-- Opening Marker --
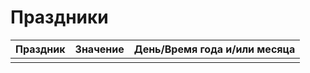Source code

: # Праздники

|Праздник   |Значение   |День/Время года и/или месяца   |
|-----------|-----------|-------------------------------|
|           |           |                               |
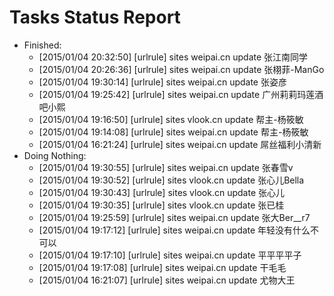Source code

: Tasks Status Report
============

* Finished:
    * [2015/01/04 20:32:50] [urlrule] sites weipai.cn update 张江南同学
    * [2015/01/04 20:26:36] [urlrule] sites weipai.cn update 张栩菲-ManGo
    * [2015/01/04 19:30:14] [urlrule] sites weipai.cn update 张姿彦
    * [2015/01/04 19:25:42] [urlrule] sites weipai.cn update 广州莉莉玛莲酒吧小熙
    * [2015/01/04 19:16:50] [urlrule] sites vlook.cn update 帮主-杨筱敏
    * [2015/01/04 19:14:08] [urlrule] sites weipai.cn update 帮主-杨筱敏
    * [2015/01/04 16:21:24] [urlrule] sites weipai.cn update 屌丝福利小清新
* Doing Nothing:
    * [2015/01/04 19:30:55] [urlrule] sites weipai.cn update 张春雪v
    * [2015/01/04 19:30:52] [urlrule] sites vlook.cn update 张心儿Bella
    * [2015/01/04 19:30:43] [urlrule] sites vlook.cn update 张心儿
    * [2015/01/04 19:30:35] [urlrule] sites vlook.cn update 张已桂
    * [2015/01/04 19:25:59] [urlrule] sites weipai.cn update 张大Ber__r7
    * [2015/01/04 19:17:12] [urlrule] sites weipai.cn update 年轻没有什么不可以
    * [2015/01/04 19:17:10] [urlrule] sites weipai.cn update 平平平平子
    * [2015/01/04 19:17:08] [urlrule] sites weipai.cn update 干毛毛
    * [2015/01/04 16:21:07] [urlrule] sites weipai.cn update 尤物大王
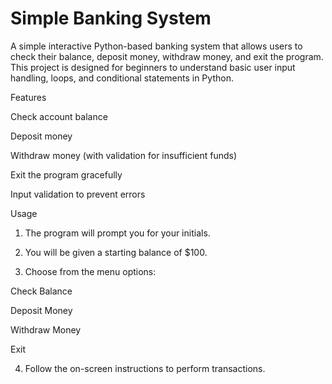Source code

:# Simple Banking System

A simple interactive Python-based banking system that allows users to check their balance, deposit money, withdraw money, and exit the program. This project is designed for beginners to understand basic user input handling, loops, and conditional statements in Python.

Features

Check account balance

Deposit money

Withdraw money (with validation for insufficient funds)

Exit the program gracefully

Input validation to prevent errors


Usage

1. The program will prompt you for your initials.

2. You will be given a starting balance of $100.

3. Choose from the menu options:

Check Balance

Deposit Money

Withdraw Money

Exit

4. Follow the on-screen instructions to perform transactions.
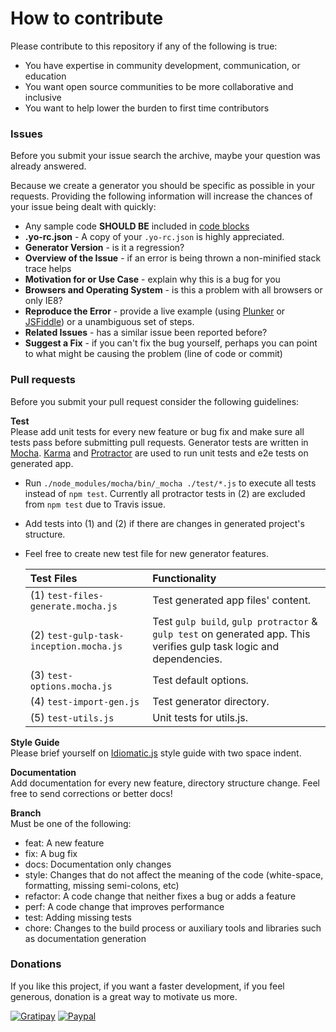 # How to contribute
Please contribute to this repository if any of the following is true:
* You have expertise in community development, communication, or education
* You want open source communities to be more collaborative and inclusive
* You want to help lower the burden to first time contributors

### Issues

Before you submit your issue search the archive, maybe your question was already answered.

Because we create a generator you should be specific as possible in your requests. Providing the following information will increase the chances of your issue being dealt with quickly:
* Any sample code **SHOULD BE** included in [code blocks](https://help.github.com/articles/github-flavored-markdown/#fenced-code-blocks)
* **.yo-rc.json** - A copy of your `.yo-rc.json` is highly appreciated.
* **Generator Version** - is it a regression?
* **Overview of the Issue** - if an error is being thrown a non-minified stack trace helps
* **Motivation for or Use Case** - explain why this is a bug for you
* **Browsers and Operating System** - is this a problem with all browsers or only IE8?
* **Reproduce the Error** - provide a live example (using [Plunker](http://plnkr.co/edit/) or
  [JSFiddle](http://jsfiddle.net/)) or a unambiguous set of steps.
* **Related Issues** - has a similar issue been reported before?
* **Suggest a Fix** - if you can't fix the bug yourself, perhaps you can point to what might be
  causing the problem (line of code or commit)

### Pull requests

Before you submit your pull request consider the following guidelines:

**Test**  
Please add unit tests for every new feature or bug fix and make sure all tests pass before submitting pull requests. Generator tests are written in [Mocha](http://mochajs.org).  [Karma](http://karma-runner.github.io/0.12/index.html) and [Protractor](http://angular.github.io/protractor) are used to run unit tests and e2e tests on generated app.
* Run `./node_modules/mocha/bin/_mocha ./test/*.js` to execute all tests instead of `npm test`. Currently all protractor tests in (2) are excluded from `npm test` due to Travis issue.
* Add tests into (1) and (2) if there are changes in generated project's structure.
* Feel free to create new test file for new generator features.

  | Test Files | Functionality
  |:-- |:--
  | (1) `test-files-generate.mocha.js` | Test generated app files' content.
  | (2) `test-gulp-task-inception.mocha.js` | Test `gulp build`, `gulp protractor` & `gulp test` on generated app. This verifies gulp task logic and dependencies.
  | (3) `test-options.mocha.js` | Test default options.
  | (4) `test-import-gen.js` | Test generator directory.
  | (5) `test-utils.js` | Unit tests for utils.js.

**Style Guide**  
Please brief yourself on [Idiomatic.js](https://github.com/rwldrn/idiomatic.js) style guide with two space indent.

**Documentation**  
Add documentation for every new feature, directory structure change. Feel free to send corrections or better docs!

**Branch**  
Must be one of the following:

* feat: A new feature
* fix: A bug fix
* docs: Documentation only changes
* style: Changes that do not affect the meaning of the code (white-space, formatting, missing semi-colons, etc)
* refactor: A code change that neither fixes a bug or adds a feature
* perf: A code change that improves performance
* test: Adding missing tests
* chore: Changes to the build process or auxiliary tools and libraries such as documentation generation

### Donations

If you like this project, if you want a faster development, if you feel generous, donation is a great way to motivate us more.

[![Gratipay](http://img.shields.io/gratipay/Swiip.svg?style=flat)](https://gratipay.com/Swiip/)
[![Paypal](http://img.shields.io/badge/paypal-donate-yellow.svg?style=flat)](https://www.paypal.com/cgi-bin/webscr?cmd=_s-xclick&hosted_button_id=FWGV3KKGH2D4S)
-- Closing Marker --
[What needs to be done] Copy out each line of the material above that holds the word "yourself".

[Task answer]
* **Suggest a Fix** - if you can't fix the bug yourself, perhaps you can point to what might be
Please brief yourself on [Idiomatic.js](https://github.com/rwldrn/idiomatic.js) style guide with two space indent.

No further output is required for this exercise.